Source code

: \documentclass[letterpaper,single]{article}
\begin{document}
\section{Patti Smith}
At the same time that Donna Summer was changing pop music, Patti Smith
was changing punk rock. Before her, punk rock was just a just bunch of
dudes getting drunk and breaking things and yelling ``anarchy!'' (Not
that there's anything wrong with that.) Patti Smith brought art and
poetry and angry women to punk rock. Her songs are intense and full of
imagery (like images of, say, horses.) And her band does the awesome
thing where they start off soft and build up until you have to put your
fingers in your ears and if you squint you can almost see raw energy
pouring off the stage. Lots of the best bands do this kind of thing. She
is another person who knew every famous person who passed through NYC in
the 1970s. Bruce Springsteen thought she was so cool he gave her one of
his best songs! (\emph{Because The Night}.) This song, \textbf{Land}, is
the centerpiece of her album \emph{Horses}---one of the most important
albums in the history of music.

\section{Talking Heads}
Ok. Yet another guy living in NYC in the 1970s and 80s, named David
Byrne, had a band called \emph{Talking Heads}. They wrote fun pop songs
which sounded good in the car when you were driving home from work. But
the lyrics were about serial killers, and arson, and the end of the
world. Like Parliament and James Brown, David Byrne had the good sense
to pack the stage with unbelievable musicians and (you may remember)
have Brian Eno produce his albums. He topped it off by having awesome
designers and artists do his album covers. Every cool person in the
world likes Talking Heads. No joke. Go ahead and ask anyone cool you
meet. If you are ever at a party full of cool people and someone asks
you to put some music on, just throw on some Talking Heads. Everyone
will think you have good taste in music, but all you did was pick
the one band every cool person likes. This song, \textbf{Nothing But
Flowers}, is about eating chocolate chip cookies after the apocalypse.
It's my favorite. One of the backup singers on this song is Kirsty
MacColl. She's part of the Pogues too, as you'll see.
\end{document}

* **EXERCISE DIRECTIONS**: Once you have read the entries, repeat them all exactly.

* **OUTPUT BELOW**:
Source code

: \documentclass[letterpaper,single]{article}
\begin{document}
\section{Patti Smith}
At the same time that Donna Summer was changing pop music, Patti Smith
was changing punk rock. Before her, punk rock was just a just bunch of
dudes getting drunk and breaking things and yelling ``anarchy!'' (Not
that there's anything wrong with that.) Patti Smith brought art and
poetry and angry women to punk rock. Her songs are intense and full of
imagery (like images of, say, horses.) And her band does the awesome
thing where they start off soft and build up until you have to put your
fingers in your ears and if you squint you can almost see raw energy
pouring off the stage. Lots of the best bands do this kind of thing. She
is another person who knew every famous person who passed through NYC in
the 1970s. Bruce Springsteen thought she was so cool he gave her one of
his best songs! (\emph{Because The Night}.) This song, \textbf{Land}, is
the centerpiece of her album \emph{Horses}---one of the most important
albums in the history of music.

\section{Talking Heads}
Ok. Yet another guy living in NYC in the 1970s and 80s, named David
Byrne, had a band called \emph{Talking Heads}. They wrote fun pop songs
which sounded good in the car when you were driving home from work. But
the lyrics were about serial killers, and arson, and the end of the
world. Like Parliament and James Brown, David Byrne had the good sense
to pack the stage with unbelievable musicians and (you may remember)
have Brian Eno produce his albums. He topped it off by having awesome
designers and artists do his album covers. Every cool person in the
world likes Talking Heads. No joke. Go ahead and ask anyone cool you
meet. If you are ever at a party full of cool people and someone asks
you to put some music on, just throw on some Talking Heads. Everyone
will think you have good taste in music, but all you did was pick
the one band every cool person likes. This song, \textbf{Nothing But
Flowers}, is about eating chocolate chip cookies after the apocalypse.
It's my favorite. One of the backup singers on this song is Kirsty
MacColl. She's part of the Pogues too, as you'll see.
\end{document}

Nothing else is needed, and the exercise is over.